I have many theories on why surfing is as addictive as it is. The first and most obvious and least new age idea is that your mind is clear when you surf.  You are absolutely focussed on your surroundings.  When paddling out your focus is getting to the back line as quickly and painlessly as possible.  When you are in the line up, you always have a friendly chat with others,  mostly pleasantries.  Your main focus is the open ocean and what it is inevitably going to deliver.  Once you spot your possible wave,  you make your intentions clear to yourself,  the ocean and those around you that you are amped and ready.  Now you scramble to get into position as quickly as possible.  When you hit your stride and you are in position,  you are committed for that wave.  When the wave bites into the board you are already looking down the line to see where glory lies.
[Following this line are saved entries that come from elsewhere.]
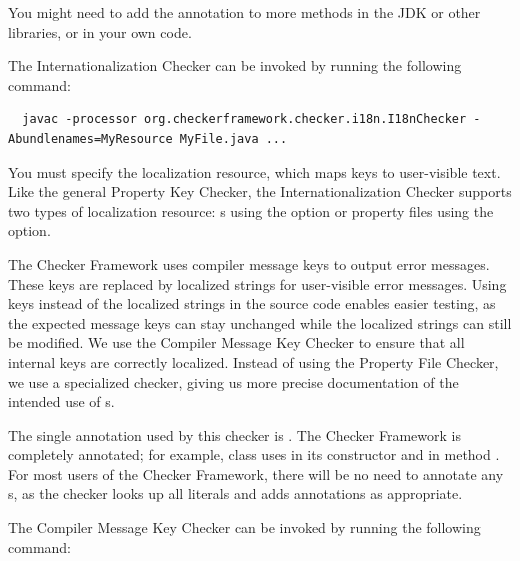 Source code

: You might need to add the  annotation to more methods in the
JDK or other libraries, or in your own code.



The Internationalization Checker can be invoked by running the following
command:

\begin{smaller}
\begin{Verbatim}
  javac -processor org.checkerframework.checker.i18n.I18nChecker -Abundlenames=MyResource MyFile.java ...
\end{Verbatim}
\end{smaller}

You must specify the localization resource, which maps keys to user-visible
text.  Like the general Property Key Checker, the Internationalization Checker
supports two types of localization resource:
s using the
 option
or property files using the
 option.




The Checker Framework uses compiler message keys to output error messages.
These keys are replaced by localized strings for user-visible error messages.
Using keys instead of the localized strings in the source code enables easier
testing, as the expected message keys can stay unchanged while the localized
strings can still be modified.
We use the Compiler Message Key Checker to ensure that all internal
keys are correctly localized.
Instead of using the Property File Checker, we use a specialized checker,
giving us more precise documentation of the intended use of s.

The single annotation used by this checker is
.
The Checker Framework is completely annotated;
for example, class 
uses  in its constructor and in method .
For most users of the Checker Framework, there will be no need to annotate any
s, as the checker looks up all  literals and adds
annotations as appropriate.

The Compiler Message Key Checker can be invoked by running the following
command:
Wether you have a “cooker” of a wave,  a short close out or even if you don’t make the take of,  you think of nothing else except your surroundings.  The world and all its problems do not form part of surfing in that moment.  Your mind is only interested in what happens right there and right now.  How many times have I thought I have only been in the water for 40 minutes,  only to realise when I get to my car that it is closer to 90 or even 120 minutes.  My mind does not keep track of time when I am surfing because it’s solely focussed on something else.

The second and probably the more airy fairy reason for my surfing addiction is the oneness / energy you feel when you are in the water.  A few days of not being in the water could literally drive me insane.  I have an absolute obsession to feel the coolness of water all around me.  To dip my head in the water and feel baptised when surfacing…my fix!

Surfing for me is reality,  and it is nice to escape to something real every once in a while!